Task:
The answer must be a single number: the count of lines in these records that hold "compared".

Items listed in a dataset:
---+---
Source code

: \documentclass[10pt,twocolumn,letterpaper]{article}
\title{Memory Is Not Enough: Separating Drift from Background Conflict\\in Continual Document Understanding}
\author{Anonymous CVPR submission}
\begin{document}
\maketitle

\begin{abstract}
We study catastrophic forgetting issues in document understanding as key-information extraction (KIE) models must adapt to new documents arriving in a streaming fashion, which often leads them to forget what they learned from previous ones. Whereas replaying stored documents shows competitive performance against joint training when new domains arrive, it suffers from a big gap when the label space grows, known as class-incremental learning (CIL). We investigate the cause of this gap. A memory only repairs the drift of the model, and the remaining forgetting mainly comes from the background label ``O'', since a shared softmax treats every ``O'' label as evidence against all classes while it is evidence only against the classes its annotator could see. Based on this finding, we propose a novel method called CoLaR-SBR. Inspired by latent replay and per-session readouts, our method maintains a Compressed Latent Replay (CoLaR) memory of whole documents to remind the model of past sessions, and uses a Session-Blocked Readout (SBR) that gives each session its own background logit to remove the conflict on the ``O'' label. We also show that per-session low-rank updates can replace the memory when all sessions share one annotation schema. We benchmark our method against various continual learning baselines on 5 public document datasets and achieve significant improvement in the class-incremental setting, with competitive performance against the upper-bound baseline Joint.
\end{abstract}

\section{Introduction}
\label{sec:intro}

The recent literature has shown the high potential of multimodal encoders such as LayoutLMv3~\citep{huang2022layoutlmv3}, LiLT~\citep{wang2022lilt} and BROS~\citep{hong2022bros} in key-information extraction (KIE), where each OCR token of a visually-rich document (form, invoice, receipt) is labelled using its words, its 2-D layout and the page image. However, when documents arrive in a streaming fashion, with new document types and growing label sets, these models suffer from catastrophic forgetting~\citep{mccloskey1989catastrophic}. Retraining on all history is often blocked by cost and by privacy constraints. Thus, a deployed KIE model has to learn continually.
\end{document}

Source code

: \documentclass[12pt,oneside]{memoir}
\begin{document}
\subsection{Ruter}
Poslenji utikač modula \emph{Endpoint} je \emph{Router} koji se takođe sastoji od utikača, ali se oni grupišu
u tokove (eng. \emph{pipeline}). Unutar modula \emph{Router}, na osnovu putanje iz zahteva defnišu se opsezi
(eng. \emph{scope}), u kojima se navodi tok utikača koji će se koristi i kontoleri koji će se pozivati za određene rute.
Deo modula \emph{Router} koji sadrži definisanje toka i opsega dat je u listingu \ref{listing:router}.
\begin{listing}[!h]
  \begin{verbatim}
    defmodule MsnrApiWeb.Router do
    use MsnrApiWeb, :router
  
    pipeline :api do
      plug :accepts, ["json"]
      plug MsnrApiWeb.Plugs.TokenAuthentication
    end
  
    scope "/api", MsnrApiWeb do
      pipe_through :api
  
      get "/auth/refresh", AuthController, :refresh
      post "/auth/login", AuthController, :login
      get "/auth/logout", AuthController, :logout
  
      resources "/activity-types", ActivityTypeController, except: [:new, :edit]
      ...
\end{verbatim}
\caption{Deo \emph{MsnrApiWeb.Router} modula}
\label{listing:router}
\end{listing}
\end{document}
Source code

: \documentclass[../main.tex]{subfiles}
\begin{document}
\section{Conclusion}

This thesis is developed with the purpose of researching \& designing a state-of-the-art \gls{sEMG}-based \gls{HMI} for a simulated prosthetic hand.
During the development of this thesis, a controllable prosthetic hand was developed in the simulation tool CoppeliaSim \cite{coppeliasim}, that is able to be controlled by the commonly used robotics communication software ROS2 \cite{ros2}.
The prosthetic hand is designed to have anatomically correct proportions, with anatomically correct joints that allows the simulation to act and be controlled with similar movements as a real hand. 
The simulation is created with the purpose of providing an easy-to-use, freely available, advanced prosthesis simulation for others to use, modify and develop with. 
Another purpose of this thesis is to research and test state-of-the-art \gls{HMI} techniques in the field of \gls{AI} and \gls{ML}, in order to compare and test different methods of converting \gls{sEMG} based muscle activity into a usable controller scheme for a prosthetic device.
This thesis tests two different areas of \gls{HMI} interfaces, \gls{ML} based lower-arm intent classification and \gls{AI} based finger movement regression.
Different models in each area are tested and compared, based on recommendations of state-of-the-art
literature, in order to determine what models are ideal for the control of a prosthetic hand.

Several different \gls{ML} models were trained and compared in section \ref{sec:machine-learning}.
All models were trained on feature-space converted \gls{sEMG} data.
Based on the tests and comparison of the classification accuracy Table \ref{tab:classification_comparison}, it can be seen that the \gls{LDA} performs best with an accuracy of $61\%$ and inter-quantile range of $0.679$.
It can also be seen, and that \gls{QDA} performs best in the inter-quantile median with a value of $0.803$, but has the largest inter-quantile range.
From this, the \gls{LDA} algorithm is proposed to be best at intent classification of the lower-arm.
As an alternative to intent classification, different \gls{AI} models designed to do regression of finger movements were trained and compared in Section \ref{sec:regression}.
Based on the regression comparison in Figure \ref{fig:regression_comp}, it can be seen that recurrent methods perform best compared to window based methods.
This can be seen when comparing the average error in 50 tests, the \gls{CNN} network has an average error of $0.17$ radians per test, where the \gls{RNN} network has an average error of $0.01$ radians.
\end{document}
---+---
Problem solution:
4